For some, Michael Milligan is a finance professor at Mihaylo College. For the select students in his Applied Securities Analysis Program (ASAP), he may be known as a mentor who pushes you to think and apply knowledge to real-world situations with real money invested in stocks.
Regardless of how you might know him, Milligan’s unique history proves he is much more than just another college professor.
Before entering the world of academia and coming to Cal State Fullerton, Milligan was a professional athlete: In 1983 Milligan was drafted by the Philadelphia 76ers from Tennessee State.
Although he jokes that “this interview is actually going to last longer than my career,” Milligan played for the 76ers on and off for two years.

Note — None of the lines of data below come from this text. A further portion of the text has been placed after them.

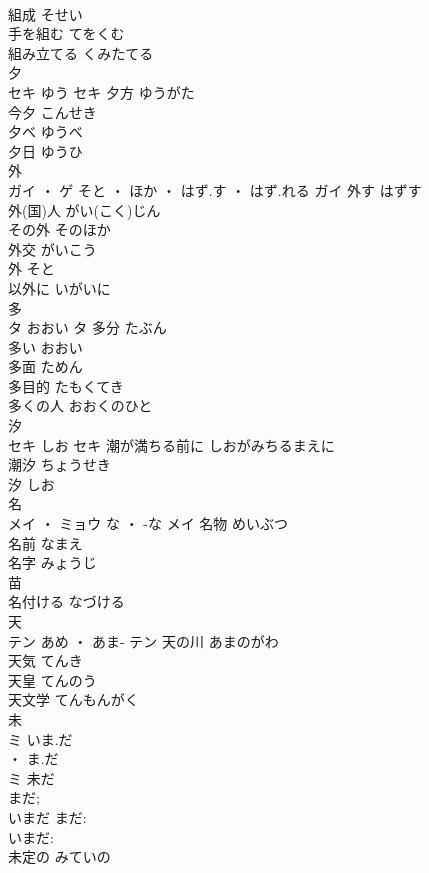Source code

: \documentclass[8pt]{extreport}
\begin{document}
\begin{CJK}{UTF8}{min}
\\	組成	そせい	
\\	手を組む	てをくむ	
\\	組み立てる	くみたてる	
\\	夕	
\\	セキ	ゆう	セキ	夕方	ゆうがた	
\\	今夕	こんせき	
\\	夕べ	ゆうべ	
\\	夕日	ゆうひ	
\\	外	
\\	ガイ ・ ゲ	そと ・ ほか ・ はず.す ・ はず.れる	ガイ	外す	はずす	
\\	外(国)人	がい(こく)じん	
\\	その外	そのほか	
\\	外交	がいこう	
\\	外	そと	
\\	以外に	いがいに	
\\	多	
\\	タ	おおい	タ	多分	たぶん	
\\	多い	おおい	
\\	多面	ためん	
\\	多目的	たもくてき	
\\	多くの人	おおくのひと	
\\	汐	
\\	セキ	しお	セキ	潮が満ちる前に	しおがみちるまえに	
\\	潮汐	ちょうせき	
\\	汐	しお	
\\	名	
\\	メイ ・ ミョウ	な ・ -な	メイ	名物	めいぶつ	
\\	名前	なまえ	
\\	名字	みょうじ	
\\	苗 
\\	名付ける	なづける	
\\	天	
\\	テン	あめ ・ あま-	テン	天の川	あまのがわ	
\\	天気	てんき	
\\	天皇	てんのう	
\\	天文学	てんもんがく	
\\	未	
\\	ミ	いま.だ
\\	・ ま.だ
\\	ミ	未だ 
\\	まだ; 
\\	いまだ	まだ: 
\\	いまだ: 
\\	未定の	みていの	

\end{CJK}
\end{document}
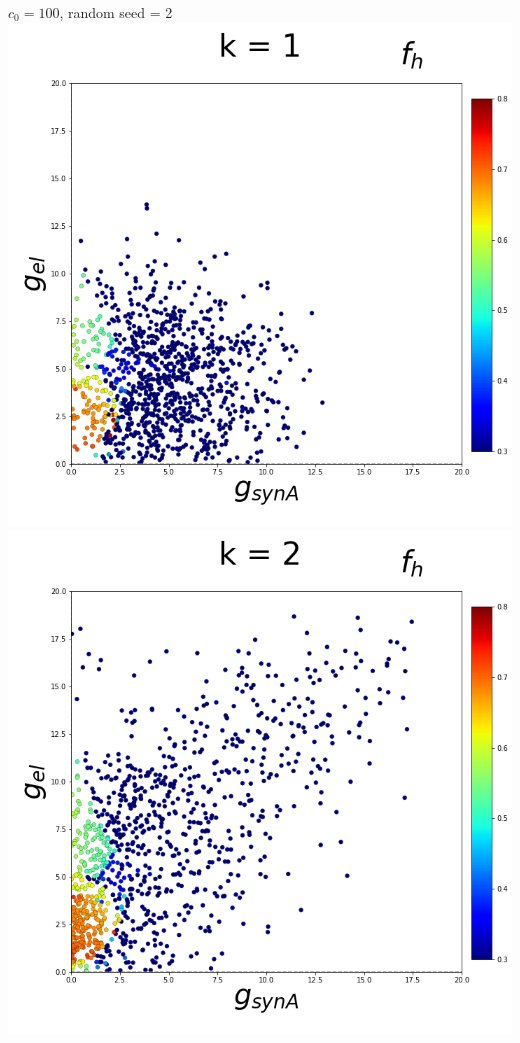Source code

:\documentclass[11pt]{article}
\begin{document}
\begin{center}
{\Large $c_0 = 100$, random seed = 2} \\
\includegraphics[scale=0.125]{DSN_figs/STGCircuit_DSN_c=2_rs=2_k=1.png}
\includegraphics[scale=0.125]{DSN_figs/STGCircuit_DSN_c=2_rs=2_k=2.png}

\end{center}
\end{document}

After his stint as a professional basketball player ended, Milligan went back to complete his undergraduate education. While working toward his degree, Milligan began working part time for a small brokerage firm, which would shape the rest of his professional life.
“I realized when I started working there that I liked the investment industry,” he says.
Upon graduating, Milligan had a job lined up on Wall Street with Dean Witter, where he worked for several years as a stockbroker.
Eventually Milligan left his work on Wall Street and managed his own hedge fund for a decade. After all his time in the finance and investment industry, Milligan’s unique story took another turn, one that ultimately led him to where he is today: He moved to Los Angeles and enrolled in graduate school to get his MBA.
“After I got my MBA, I was about to start another hedge fund, and I literally said, ‘I’ll take a job as a teacher, which will keep my mind sharp, because my students will always challenge me,” he says. “I figured it would take me about a year to get the hedge fund up and running.”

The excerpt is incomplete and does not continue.